Modeling and Exploiting the Structure of Data via Meta-Features for Robust and Efficient Machine Learning

In the standard pipeline for machine learning model development, several design decisions are made largely based on trial and error. Take the classification problem as an example. The starting point for classifier design is a dataset with samples from the classes of interest. From this, the algorithm developer must decide which features to extract, which hypothesis class to condition on, which hyperparameters to select, and how to train the model. The design process is iterative with the developer trying different classifiers, feature sets, and hyper-parameters and using cross-validation to pick the model with the lowest error.

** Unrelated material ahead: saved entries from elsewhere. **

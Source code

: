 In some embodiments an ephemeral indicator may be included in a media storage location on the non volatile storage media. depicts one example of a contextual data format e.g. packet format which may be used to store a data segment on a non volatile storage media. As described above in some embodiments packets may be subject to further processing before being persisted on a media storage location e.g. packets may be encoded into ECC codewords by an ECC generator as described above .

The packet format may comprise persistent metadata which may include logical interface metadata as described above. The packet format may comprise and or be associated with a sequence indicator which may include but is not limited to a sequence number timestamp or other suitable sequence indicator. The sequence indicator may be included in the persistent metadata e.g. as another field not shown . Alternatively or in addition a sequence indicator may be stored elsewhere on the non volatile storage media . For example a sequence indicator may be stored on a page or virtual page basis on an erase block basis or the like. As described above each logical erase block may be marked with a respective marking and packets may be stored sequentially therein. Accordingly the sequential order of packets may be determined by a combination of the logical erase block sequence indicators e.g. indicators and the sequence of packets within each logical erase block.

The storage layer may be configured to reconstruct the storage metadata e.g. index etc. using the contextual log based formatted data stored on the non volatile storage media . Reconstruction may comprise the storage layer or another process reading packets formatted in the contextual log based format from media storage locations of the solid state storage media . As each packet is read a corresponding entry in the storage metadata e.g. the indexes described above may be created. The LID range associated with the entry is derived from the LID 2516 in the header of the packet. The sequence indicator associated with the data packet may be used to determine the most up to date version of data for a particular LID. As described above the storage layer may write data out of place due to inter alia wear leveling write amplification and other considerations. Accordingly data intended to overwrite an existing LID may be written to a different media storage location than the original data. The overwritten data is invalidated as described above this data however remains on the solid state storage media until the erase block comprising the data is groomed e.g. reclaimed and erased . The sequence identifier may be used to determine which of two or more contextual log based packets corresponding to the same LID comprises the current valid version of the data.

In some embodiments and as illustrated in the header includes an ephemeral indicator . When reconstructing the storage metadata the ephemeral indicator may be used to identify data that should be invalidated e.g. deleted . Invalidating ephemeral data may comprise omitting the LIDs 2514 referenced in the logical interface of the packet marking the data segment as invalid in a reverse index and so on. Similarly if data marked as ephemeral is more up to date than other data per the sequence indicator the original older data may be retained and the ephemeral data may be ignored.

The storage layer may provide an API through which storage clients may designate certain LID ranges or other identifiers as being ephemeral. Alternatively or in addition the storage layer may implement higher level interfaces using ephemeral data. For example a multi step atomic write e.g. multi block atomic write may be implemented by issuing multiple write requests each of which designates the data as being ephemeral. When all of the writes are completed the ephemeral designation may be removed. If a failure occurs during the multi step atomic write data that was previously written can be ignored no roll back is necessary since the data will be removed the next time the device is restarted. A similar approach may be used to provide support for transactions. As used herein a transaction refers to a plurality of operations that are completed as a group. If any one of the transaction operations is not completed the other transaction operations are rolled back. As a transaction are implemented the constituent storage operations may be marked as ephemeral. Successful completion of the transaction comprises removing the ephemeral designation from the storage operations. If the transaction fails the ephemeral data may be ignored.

As there are no guidelines for when to stop searching, developers can continue "optimizing" the model to the point where they begin to "fit to the dataset". These problems are amplified in the active learning setting, where the initial dataset may be unlabeled and label acquisition is costly. The aim in this dissertation is to develop algorithms that provide ML developers with additional information about the complexity of the underlying problem to guide downstream model development. I introduce the concept of "meta-features" - features extracted from a dataset that characterize the complexity of the underlying data generating process. In the context of classification, the complexity of the problem can be characterized by understanding two complementary meta-features: (a) the amount of overlap between classes, and (b) the geometry/topology of the decision boundary. Across three complementary works, I present a series of estimators for the meta-features that characterize overlap and geometry/topology of the decision boundary, and demonstrate how they can be used in algorithm development.